Print

Print


HI,

Let me reinforce what Clay has said about changing EAD to accommodate
another community of practice.

 From a programming/data processing perspective EAD already suffers from
a level of non-specificity and lack of rigor that confounds effective
processing for resource discovery.

While the DTD meets a political goal of flexibly accommodating a wide
variety of extant practice in the community (although now we see
arguments for even wider practice) it presents less than perfect data to
the those who are either trying to build systems to effectively provide
access to finding aids or who desire to migrate the data to other
schemas for aggregated collections. (Look for example at Chris Prom's
effort to shoehorn EAD into OAI)

Let me suggest something for a moment. There are many communities of
practice or discipline in this world. In this instance we have been
talking about musicologists. They have very specific metadata needs
because the objects that they describe may well have characteristics
that are quite different that most objects. I would not describe a piece
of music in the same way that I describe a sculpture.

At the same time they may want to share their resources in aggregate
resource locators that share only a few common significant characteristics.

One approach to solving this dilemma is to provide a simple set of core
elements (the Dublin Core approach). Another has been to generate a DTD
that accommodates a lot of different practice. It allows alot and
requires little (EAD approach). And a third approach has been to
generate a specific DTD for a particular set of needs/community of practice.

The first approach seems unsatisfactory to a specialized community of
practice. Describing musical object with unqualified Dublin Core would
not assist in the research of that material for the community.

The second approach leads to inconsistent markup and inconsistent
practice within a community. Although within a particular institution or
consortium that decides on a subset of possibilities it can be
effective. Across institutions it becomes difficult to process the data.
As Chris Prom and I have both noted, it leads to nightmarish
transformation problems. Inconsistently encoded data also leads to
inconsistent resource recovery.

For example one institution does extensive history and the name "Joe
Smith" appears multiple times in the archives of John Doe because the
history  describes the heady days of John and Joe's youth. But another
institution captures minimal data like "correspondence ". At the second
institution much of the correspondence in that collection are the
letters that were received from Joe Smith by Sally Jones. There may
actually be more contained in the second collection about and of good
old Joe - but a retrieval engine will never find it for you. This is a
case where the variant standards of description across institutions
confounds resource discovery.

 From the perspective of the machine processor, another aspect of the
flexibility is even more problematic. As I have said before the lack of
consistent handles on which to rely (elements that are not even
captured) and inconsistent implementation (do I use <abstract>, <note>
or <p>) all confound resource discovery and display. If I can not rely
on finding information in a particular location but must seek it in
numerous places, it becomes very difficult to write the processing
instructions to either transform that data to an aggregate database or
even to consistently recover it within a group of finding aids.

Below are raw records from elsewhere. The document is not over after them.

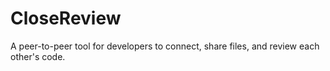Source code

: # CloseReview

A peer-to-peer tool for developers to connect, share files, and review each other's code.
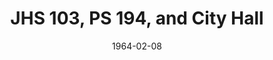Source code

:--- 
title: JHS 103, PS 194, and City Hall 
layout: "tc-single"
hasContentInGallery: true
date: 1964-02-08
--- 
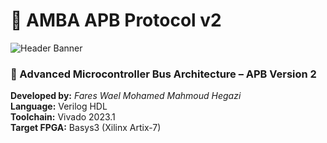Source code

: # 🧩 AMBA APB Protocol v2

![Header Banner]((APB.jpg))

### 📘 Advanced Microcontroller Bus Architecture – APB Version 2  
**Developed by:** *Fares Wael Mohamed Mahmoud Hegazi*  
**Language:** Verilog HDL  
**Toolchain:** Vivado 2023.1  
**Target FPGA:** Basys3 (Xilinx Artix-7)  
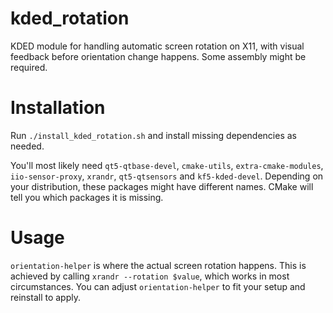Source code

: # kded_rotation

KDED module for handling automatic screen rotation on X11, with visual feedback before orientation change happens. Some assembly might be required.

# Installation

Run `./install_kded_rotation.sh` and install missing dependencies as needed. 

You'll most likely need `qt5-qtbase-devel`, `cmake-utils`, `extra-cmake-modules`, `iio-sensor-proxy`, `xrandr`, `qt5-qtsensors` and `kf5-kded-devel`. Depending on your distribution, these packages might have different names. CMake will tell you which packages it is missing.

# Usage

`orientation-helper` is where the actual screen rotation happens. This is achieved by calling `xrandr --rotation $value`, which works in most circumstances. You can adjust `orientation-helper` to fit your setup and reinstall to apply.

The third option - a DTD/Schema targetted to the needs of a particular
community of practice provides the best retrieval for the community of
practice. But at first glance, one assumes that it then is least likely
to "play nice with others". But, in fact, I would argue that a rich, and
more rigorous descriptive encoding is more easily migrated to a common
form than a flexible loose encoding.

I would rather spend an afternoon writing an XSLT transformation routine
to take a constrained set of data succinctly and rigorously defined by a
community of practice and map it to a more general schema such as an OAI
DUblin Core implementation than trying to guess how a bunch of
institutions has implemented, each in their own way, a flexible DTD.
The potential for resource discovery is so much greater in the first
instance.

Given rules and definitions of encoding and an expert in the community,
it is truly a simple matter to generate the data to a more generalized
form. But starting with flexibility one may never be able to move to
greater rigor.

So, for what it is worth as one who processes data and builds systems, I
would rather see musicologists define their community needs in a rich
and rigorous way. If they find that they want to play with archivists
mapping their highly specific encoding to EAD will be a day's work.
Moving in the other way will be nigh impossible.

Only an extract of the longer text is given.